Work instruction:
Among the lines below, how many have the string "modo" in them? Only the number is wanted.

····················

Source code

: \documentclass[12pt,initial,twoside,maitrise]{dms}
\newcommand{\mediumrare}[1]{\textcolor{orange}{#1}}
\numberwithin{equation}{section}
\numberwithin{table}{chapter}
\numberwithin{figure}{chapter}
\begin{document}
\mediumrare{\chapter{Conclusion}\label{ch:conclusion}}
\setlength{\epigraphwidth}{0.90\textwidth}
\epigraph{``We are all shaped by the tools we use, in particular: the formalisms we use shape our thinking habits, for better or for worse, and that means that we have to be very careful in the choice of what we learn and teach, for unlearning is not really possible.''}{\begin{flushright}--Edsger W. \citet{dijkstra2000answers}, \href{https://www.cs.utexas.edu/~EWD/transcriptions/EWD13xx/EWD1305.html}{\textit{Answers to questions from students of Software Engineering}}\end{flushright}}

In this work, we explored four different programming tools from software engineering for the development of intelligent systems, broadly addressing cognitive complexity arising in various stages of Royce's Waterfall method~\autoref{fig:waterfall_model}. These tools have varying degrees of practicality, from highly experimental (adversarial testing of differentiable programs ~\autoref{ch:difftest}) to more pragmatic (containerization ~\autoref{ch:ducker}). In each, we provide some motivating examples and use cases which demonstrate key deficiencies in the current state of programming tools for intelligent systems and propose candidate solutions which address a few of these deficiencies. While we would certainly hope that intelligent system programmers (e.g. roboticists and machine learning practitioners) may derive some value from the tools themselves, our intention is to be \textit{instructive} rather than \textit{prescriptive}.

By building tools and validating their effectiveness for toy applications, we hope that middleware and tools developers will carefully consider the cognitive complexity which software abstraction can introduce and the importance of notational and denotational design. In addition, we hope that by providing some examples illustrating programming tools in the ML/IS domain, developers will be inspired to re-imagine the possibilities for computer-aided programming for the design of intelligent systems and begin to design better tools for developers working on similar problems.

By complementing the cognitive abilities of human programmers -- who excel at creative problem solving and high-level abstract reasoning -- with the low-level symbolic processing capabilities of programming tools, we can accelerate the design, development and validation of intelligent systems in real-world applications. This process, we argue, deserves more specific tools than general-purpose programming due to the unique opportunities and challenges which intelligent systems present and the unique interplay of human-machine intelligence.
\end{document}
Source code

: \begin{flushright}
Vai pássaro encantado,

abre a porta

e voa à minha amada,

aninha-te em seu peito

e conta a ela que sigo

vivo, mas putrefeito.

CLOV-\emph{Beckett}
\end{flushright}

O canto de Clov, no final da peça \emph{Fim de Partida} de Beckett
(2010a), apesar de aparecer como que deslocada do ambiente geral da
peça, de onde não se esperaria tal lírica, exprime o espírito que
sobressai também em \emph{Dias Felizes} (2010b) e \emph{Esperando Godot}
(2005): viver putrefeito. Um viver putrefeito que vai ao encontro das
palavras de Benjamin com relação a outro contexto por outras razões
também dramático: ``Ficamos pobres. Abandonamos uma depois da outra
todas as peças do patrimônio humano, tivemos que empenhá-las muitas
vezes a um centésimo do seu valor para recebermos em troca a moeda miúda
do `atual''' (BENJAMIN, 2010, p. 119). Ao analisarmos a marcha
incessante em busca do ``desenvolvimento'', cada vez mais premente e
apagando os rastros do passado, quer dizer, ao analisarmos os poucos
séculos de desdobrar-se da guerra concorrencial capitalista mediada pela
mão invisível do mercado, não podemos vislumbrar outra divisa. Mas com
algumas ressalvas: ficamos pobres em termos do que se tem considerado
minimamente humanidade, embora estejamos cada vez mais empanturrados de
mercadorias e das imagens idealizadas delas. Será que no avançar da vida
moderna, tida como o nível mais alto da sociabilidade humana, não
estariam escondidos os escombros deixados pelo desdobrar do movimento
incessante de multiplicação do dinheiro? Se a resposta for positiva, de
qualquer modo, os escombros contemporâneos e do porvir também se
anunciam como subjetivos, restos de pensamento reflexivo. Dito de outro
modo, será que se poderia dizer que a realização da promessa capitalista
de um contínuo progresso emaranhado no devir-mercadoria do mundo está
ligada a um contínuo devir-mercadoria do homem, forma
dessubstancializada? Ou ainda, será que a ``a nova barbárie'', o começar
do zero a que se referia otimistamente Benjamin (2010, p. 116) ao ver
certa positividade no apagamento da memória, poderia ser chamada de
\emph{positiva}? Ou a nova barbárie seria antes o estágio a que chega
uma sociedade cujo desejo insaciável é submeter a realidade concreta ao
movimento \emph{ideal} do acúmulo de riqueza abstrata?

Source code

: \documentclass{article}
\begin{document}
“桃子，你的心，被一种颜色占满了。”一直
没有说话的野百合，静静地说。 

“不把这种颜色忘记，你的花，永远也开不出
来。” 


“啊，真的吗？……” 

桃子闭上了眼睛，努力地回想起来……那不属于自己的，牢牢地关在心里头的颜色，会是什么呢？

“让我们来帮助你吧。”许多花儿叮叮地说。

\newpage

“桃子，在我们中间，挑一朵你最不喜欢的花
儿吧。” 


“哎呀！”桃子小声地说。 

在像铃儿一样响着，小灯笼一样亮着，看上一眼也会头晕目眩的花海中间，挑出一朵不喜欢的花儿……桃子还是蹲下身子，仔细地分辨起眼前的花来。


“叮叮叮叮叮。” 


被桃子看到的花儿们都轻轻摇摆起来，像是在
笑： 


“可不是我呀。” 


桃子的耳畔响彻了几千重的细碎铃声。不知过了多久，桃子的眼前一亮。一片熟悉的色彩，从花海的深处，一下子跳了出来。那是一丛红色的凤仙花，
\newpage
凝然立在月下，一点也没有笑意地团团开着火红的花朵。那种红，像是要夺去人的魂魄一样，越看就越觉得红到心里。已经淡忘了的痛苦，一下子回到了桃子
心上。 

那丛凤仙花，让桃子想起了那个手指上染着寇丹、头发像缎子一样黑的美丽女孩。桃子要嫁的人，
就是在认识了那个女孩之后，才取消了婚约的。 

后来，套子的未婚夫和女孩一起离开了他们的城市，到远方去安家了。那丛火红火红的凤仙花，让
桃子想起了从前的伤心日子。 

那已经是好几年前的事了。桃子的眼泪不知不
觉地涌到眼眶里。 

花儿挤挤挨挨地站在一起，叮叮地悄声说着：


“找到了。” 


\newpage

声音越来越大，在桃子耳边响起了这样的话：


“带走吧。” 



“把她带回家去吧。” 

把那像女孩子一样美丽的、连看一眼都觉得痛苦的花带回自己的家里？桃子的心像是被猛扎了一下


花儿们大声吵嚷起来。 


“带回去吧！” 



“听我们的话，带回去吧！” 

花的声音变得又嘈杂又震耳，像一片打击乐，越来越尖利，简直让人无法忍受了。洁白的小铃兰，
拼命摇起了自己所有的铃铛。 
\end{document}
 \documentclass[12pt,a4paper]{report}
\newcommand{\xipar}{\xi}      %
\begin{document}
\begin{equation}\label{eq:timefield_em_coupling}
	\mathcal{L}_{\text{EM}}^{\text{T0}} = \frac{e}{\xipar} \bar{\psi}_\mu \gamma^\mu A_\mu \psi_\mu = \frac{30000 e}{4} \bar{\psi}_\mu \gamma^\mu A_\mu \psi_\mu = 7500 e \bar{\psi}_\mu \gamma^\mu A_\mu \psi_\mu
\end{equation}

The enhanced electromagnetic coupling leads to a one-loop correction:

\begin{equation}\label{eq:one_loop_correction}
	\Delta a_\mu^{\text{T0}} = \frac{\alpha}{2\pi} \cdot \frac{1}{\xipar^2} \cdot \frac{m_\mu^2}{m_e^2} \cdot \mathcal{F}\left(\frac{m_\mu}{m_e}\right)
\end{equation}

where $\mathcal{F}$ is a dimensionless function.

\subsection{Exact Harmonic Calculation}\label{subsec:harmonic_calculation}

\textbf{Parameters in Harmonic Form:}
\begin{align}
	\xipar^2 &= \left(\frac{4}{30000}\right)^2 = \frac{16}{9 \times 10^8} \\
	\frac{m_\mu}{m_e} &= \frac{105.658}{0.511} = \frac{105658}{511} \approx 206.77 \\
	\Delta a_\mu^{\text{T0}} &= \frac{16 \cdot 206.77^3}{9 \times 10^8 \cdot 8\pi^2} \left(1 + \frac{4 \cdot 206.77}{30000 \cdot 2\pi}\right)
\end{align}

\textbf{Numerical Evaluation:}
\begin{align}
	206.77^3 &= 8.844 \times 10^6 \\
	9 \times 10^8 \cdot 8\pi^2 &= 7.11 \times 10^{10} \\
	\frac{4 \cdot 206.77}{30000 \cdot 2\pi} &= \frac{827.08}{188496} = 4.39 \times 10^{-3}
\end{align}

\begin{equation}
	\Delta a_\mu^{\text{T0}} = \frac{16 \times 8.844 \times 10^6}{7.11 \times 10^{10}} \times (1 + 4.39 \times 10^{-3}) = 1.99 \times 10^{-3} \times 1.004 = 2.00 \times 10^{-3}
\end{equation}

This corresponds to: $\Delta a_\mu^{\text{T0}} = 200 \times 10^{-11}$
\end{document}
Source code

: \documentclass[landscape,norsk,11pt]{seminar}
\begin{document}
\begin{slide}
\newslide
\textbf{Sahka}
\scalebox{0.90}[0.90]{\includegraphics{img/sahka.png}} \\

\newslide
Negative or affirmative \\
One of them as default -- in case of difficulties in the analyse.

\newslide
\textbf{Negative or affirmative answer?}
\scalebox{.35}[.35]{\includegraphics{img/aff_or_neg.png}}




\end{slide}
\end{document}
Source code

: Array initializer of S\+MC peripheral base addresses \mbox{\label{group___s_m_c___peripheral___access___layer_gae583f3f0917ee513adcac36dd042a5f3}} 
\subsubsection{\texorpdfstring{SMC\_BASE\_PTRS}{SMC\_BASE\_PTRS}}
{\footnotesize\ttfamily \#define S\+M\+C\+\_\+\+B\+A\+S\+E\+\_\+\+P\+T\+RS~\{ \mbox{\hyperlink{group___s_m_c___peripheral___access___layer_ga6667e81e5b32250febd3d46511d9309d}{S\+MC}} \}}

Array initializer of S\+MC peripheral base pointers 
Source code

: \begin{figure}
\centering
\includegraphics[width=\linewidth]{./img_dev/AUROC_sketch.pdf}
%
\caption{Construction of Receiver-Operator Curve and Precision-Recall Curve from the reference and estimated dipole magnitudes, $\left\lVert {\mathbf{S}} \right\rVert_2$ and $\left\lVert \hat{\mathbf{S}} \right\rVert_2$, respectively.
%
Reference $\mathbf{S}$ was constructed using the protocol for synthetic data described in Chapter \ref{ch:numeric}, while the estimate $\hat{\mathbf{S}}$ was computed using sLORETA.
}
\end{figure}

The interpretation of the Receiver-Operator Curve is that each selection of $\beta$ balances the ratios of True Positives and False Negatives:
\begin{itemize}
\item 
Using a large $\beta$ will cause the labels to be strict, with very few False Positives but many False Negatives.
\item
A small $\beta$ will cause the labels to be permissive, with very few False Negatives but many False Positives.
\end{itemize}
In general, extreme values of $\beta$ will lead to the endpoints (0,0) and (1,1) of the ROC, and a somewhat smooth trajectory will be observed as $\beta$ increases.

····················

Exercise answer:
2